The Calm Way to Drop Unprofitable PPO Plans
- Spiro Leunes
- Jan 3
- 4 min read

The backbone of a great dental practice is a full hygiene schedule and getting paid at a fee for service rate. I’ve spoken with many dentists who accept bad paying PPOs. These dentists do prophies themselves because a hygienist costs $70 per hour but the PPO only pays $50. The dentist is now chained to an unending prophy hamster wheel, the consequences of which are:
· The opportunity cost of not making the best use of the dentist’s time.
· Costs of operating the practice continue to increase, in particular dental supplies, lab fees and staff salaries.
· Administrative costs of processing unprofitable claims.
· The dentist and staff suffer burn out because of the volume of patients they see.
· Profit leakage the practice suffers which is the difference between the dentist’s fee for service rate and the PPO reimbursement.
I want to cover the calm way to drop unprofitable PPO plans, so that you can get your practice back to profitability, run a more efficient practice, and get back to enjoying dentistry.
Do The Math!
Before you do anything, do a plan-by-plan snapshot:
· Identify the active patients tied to the plan.
· Collections by plan.
· Write-offs and adjustments by each plan.
· Hygiene demand versus your hygiene capacity.
· New patient sources (PPO versus referrals versus Google).
If a PPO represents 20% of your patient base but only 5% of your profit, that is not a profit center, that’s a burden on the practice. The best way to turn that patient base into a profit center is to convert as much of that 20% patient base into fee for service patients. Getting new patients takes tremendous effort, so holding onto existing patience and converting them to fee for service is a massive win!
Drop The Worst First!
At this point most dentists do two things; they keep grinding away or drop everything at once, creating chaos. Make it simple and drop the worst plan first. This is usually the plan with:
· The lowest reimbursement rate.
· The highest write-offs.
· Biggest administrative burden.
· Most price-sensitive patients.
· Most cancellations and no shows.
This is a clean, simple and straightforward approach with results you can measure.
Communicate, Communicate, Communicate!
It’s important that you communicate with patients that you are changing but not why you are changing. The message is simple:
· The practice is no longer in network with the plan.
· The patient can absolutely keep coming to the practice.
· All claims will be submitted and all benefits maximized.
· It will be a seamless transition.
What you should not do:
· Apologize for dropping the PPO.
· Sound uncertain.
· Complain about PPOs.
Patients don’t leave because you are out of network. They leave when the process is confusing and unorganized.
Build a Soft Landing So Patients Stay
It’s costly and time consuming to acquire new patients. In dropping plans, your goal is to convert those patients into fee for service patients.
· Adopt a membership plan for patients with a slight discount (keep the plan simple).
· Have a clear financial policy.
o Give a written estimate upfront.
o Collections are due the day treatment is completed.

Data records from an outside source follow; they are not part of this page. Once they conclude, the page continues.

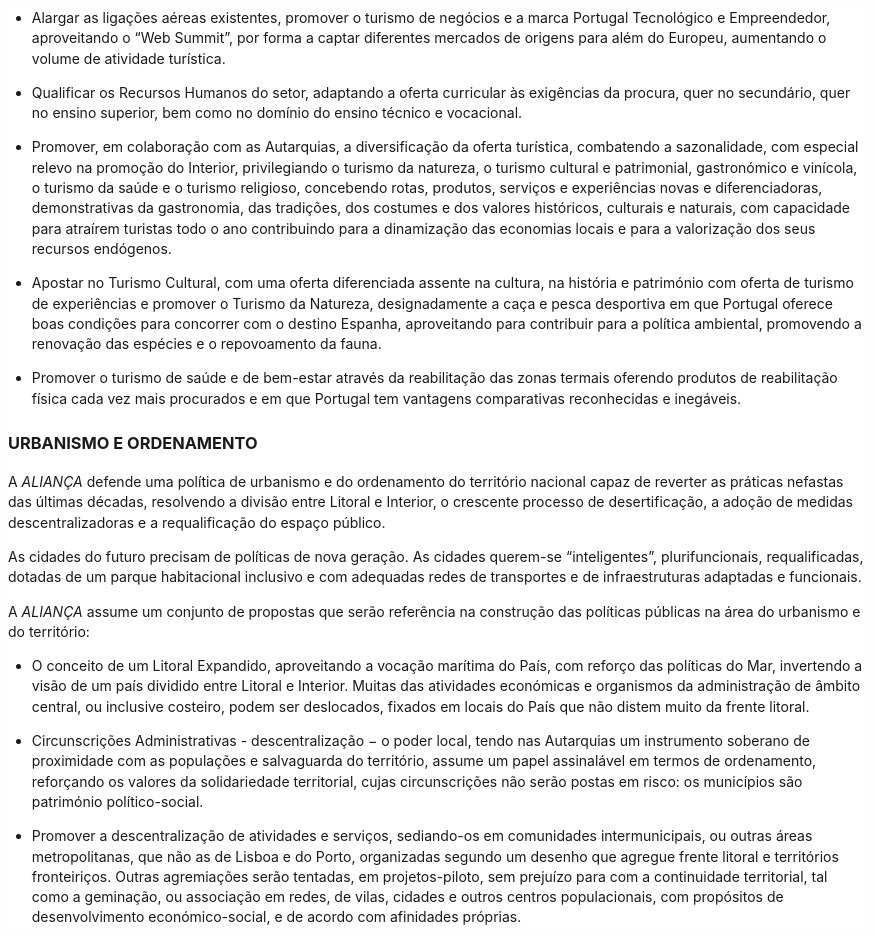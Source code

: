 + Alargar as ligações aéreas existentes, promover o turismo de negócios e a marca Portugal Tecnológico e Empreendedor, aproveitando o “Web Summit”, por forma a captar diferentes mercados de origens para além do Europeu, aumentando o volume de atividade turística.

+ Qualificar os Recursos Humanos do setor, adaptando a oferta curricular às exigências da procura, quer no secundário, quer no ensino superior, bem como no domínio do ensino técnico e vocacional.

+ Promover, em colaboração com as Autarquias, a diversificação da oferta turística, combatendo a sazonalidade, com especial relevo na promoção do Interior, privilegiando o turismo da natureza, o turismo cultural e patrimonial, gastronómico e vinícola, o turismo da saúde e o turismo religioso, concebendo rotas, produtos, serviços e experiências novas e diferenciadoras, demonstrativas da gastronomia, das tradições, dos costumes e dos valores históricos, culturais e naturais, com capacidade para atraírem turistas todo o ano contribuindo para a dinamização das economias locais e para a valorização dos seus recursos endógenos.

+ Apostar no Turismo Cultural, com uma oferta diferenciada assente na cultura, na história e património com oferta de turismo de experiências e promover o Turismo da Natureza, designadamente a caça e pesca desportiva em que Portugal oferece boas condições para concorrer com o destino Espanha, aproveitando para contribuir para a política ambiental, promovendo a renovação das espécies e o repovoamento da fauna.

+ Promover o turismo de saúde e de bem-estar através da reabilitação das zonas termais oferendo produtos de reabilitação física cada vez mais procurados e em que Portugal tem vantagens comparativas reconhecidas e inegáveis.

### URBANISMO E ORDENAMENTO


A *ALIANÇA* defende uma política de urbanismo e do ordenamento do território nacional capaz de reverter as práticas nefastas das últimas décadas, resolvendo a divisão entre Litoral e Interior, o crescente processo de desertificação, a adoção de medidas descentralizadoras e a requalificação do espaço público.

As cidades do futuro precisam de políticas de nova geração. As cidades querem-se “inteligentes”, plurifuncionais, requalificadas, dotadas de um parque habitacional inclusivo e com adequadas redes de transportes e de infraestruturas adaptadas e funcionais.

A *ALIANÇA* assume um conjunto de propostas que serão referência na construção das políticas públicas na área do urbanismo e do território:

+ O conceito de um Litoral Expandido, aproveitando a vocação marítima do País, com reforço das políticas do Mar, invertendo a visão de um país dividido entre Litoral e Interior. Muitas das atividades económicas e organismos da administração de âmbito central, ou inclusive costeiro, podem ser deslocados, fixados em locais do País que não distem muito da frente litoral.

+ Circunscrições Administrativas - descentralização − o poder local, tendo nas Autarquias um instrumento soberano de proximidade com as populações e salvaguarda do território, assume um papel assinalável em termos de ordenamento, reforçando os valores da solidariedade territorial, cujas circunscrições não serão postas em risco: os municípios são património político-social.

+ Promover a descentralização de atividades e serviços, sediando-os em comunidades intermunicipais, ou outras áreas metropolitanas, que não as de Lisboa e do Porto, organizadas segundo um desenho que agregue frente litoral e territórios fronteiriços. Outras agremiações serão tentadas, em projetos-piloto, sem prejuízo para com a continuidade territorial, tal como a geminação, ou associação em redes, de vilas, cidades e outros centros populacionais, com propósitos de desenvolvimento económico-social, e de acordo com afinidades próprias.
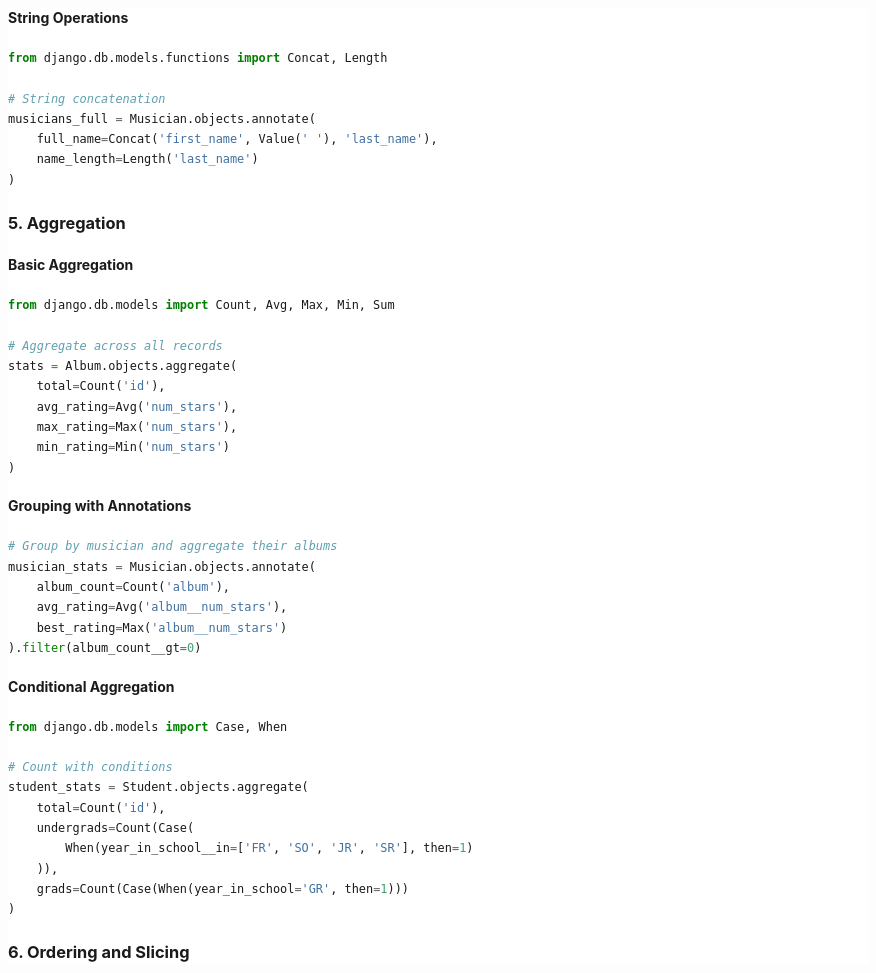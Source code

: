 #### String Operations
```python
from django.db.models.functions import Concat, Length

# String concatenation
musicians_full = Musician.objects.annotate(
    full_name=Concat('first_name', Value(' '), 'last_name'),
    name_length=Length('last_name')
)
```

### 5. Aggregation

#### Basic Aggregation
```python
from django.db.models import Count, Avg, Max, Min, Sum

# Aggregate across all records
stats = Album.objects.aggregate(
    total=Count('id'),
    avg_rating=Avg('num_stars'),
    max_rating=Max('num_stars'),
    min_rating=Min('num_stars')
)
```

#### Grouping with Annotations
```python
# Group by musician and aggregate their albums
musician_stats = Musician.objects.annotate(
    album_count=Count('album'),
    avg_rating=Avg('album__num_stars'),
    best_rating=Max('album__num_stars')
).filter(album_count__gt=0)
```

#### Conditional Aggregation
```python
from django.db.models import Case, When

# Count with conditions
student_stats = Student.objects.aggregate(
    total=Count('id'),
    undergrads=Count(Case(
        When(year_in_school__in=['FR', 'SO', 'JR', 'SR'], then=1)
    )),
    grads=Count(Case(When(year_in_school='GR', then=1)))
)
```

### 6. Ordering and Slicing
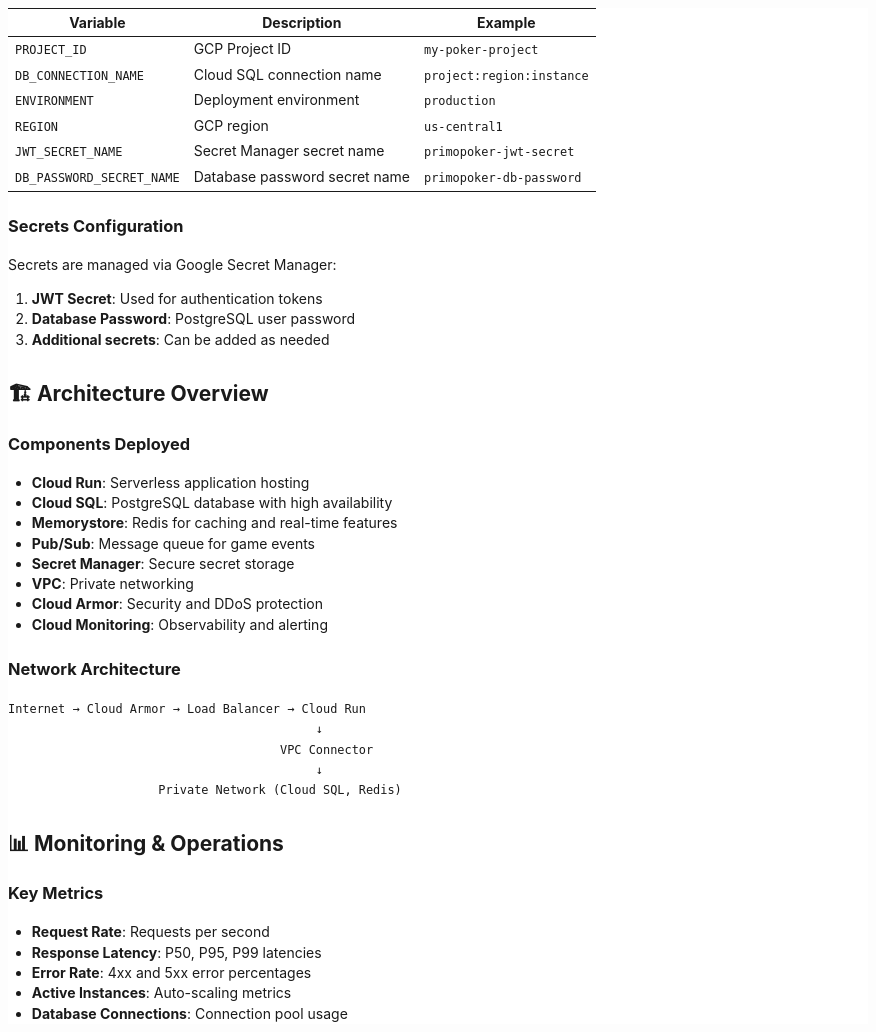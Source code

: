 | Variable | Description | Example |
|----------|-------------|---------|
| `PROJECT_ID` | GCP Project ID | `my-poker-project` |
| `DB_CONNECTION_NAME` | Cloud SQL connection name | `project:region:instance` |
| `ENVIRONMENT` | Deployment environment | `production` |
| `REGION` | GCP region | `us-central1` |
| `JWT_SECRET_NAME` | Secret Manager secret name | `primopoker-jwt-secret` |
| `DB_PASSWORD_SECRET_NAME` | Database password secret name | `primopoker-db-password` |

### **Secrets Configuration**
Secrets are managed via Google Secret Manager:

1. **JWT Secret**: Used for authentication tokens
2. **Database Password**: PostgreSQL user password
3. **Additional secrets**: Can be added as needed

## **🏗️ Architecture Overview**

### **Components Deployed**
- **Cloud Run**: Serverless application hosting
- **Cloud SQL**: PostgreSQL database with high availability
- **Memorystore**: Redis for caching and real-time features
- **Pub/Sub**: Message queue for game events
- **Secret Manager**: Secure secret storage
- **VPC**: Private networking
- **Cloud Armor**: Security and DDoS protection
- **Cloud Monitoring**: Observability and alerting

### **Network Architecture**
```
Internet → Cloud Armor → Load Balancer → Cloud Run
                                           ↓
                                      VPC Connector
                                           ↓
                     Private Network (Cloud SQL, Redis)
```

## **📊 Monitoring & Operations**

### **Key Metrics**
- **Request Rate**: Requests per second
- **Response Latency**: P50, P95, P99 latencies
- **Error Rate**: 4xx and 5xx error percentages
- **Active Instances**: Auto-scaling metrics
- **Database Connections**: Connection pool usage
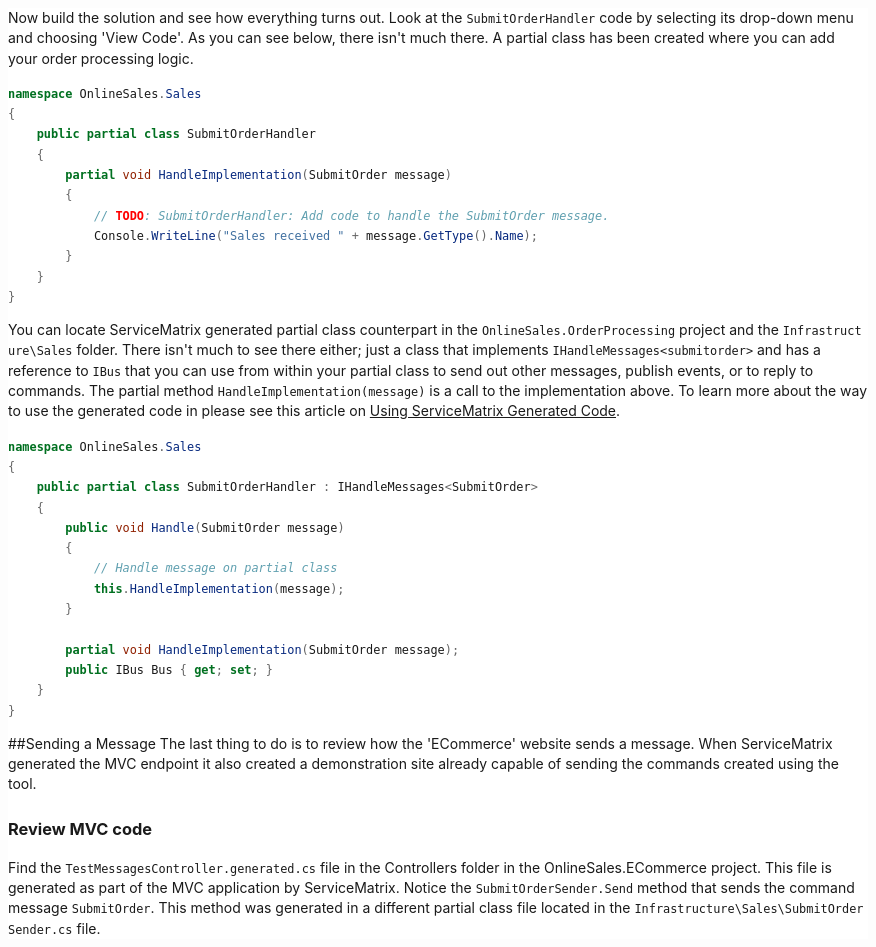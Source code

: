 Now build the solution and see how everything turns out.  Look at the `SubmitOrderHandler` code by selecting its drop-down menu and choosing 'View Code'.  As you can see below, there isn't much there.  A partial class has been created where you can add your order processing logic. 
```C#
namespace OnlineSales.Sales
{
    public partial class SubmitOrderHandler
    {
        partial void HandleImplementation(SubmitOrder message)
        {
            // TODO: SubmitOrderHandler: Add code to handle the SubmitOrder message.
            Console.WriteLine("Sales received " + message.GetType().Name);
        }
    }
}
```
 You can locate ServiceMatrix generated partial class counterpart in the `OnlineSales.OrderProcessing` project and the `Infrastructure\Sales` folder. There isn't much to see there either; just a class that implements `IHandleMessages<submitorder>` and has a reference to `IBus` that you can use from within your partial class to send out other messages, publish events, or to reply to commands.  The partial method `HandleImplementation(message)` is a call to the implementation above.  To learn more about the way to use the generated code in please see this article on [Using ServiceMatrix Generated Code](/ServiceMatrix/customizing-extending.md "Using ServiceMatrix Generated Code").  
    
```C#
namespace OnlineSales.Sales
{
    public partial class SubmitOrderHandler : IHandleMessages<SubmitOrder>
    {
		public void Handle(SubmitOrder message)
		{
			// Handle message on partial class
			this.HandleImplementation(message);
		}

		partial void HandleImplementation(SubmitOrder message);
        public IBus Bus { get; set; }
    }
}

```

##Sending a Message 
The last thing to do is to review how the 'ECommerce' website sends a message.  When ServiceMatrix generated the MVC endpoint it also created a demonstration site already capable of sending the commands created using the tool.

### Review MVC code
Find the `TestMessagesController.generated.cs` file in the Controllers folder in the OnlineSales.ECommerce project.  This file is generated as part of the MVC application by ServiceMatrix. Notice the `SubmitOrderSender.Send` method that sends the command message `SubmitOrder`.  This method was generated in a different partial class file located in the `Infrastructure\Sales\SubmitOrderSender.cs` file.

o As a courtesy, you will file claims.
o Explain payment options (HSA, FSA or financing).
o State your cancellation policy and no-show rules (state them calmly but enforce consistently).
· Front desk scripting is where most dental practices lose the patient.
o Explain that the practice is no longer in network with the PPO, but the claim will still be submitted.
o The final cost will depend on the plan’s out-of-network benefits.
o If adopting a membership plan, review the benefits of the plan and the straightforward fee structure to address any fee concerns.
o Do not say that insurance doesn’t pay, the PPO is cheap or be apologetic.
Patients Will Leave – That’s Part of the Process
No doubt, some patients will leave. These are patients that were with you because you are cheap, and not because they were loyal. Getting rid of low profit patients creates opportunity for:
· Better care.
· Better case acceptance.
· Greater team morale.
· More time with the patient.
· Higher profit per hour.
The goal is not to be busy, but to have a more profitable and saner schedule.
If You Can’t Measure It, You Can’t Manage It!
Once you’ve gone through this process, you have to track your results. Track monthly:
· New patients.
· Hygiene reappointment rates.
· Write-offs.
· Collection percentage.
· Accounts receivable days outstanding.
· Profit per hour for the dentist and hygienist.
· Opening rate.
If you can’t measure it, you can’t manage it, and you are counting on hope, and hope doesn’t pay the bills.
Bottom Line
Dropping PPOs isn’t just about going fee for service. It’s about building a profitable and sane practice so you can provide the greatest standard of care to the patients you want to work with. It’s not the quantity of patients but he quality of patients you have the care you provide that matters.
From your New Jersey Dental CPAs, New York CPAs, and America’s Dental CPAs.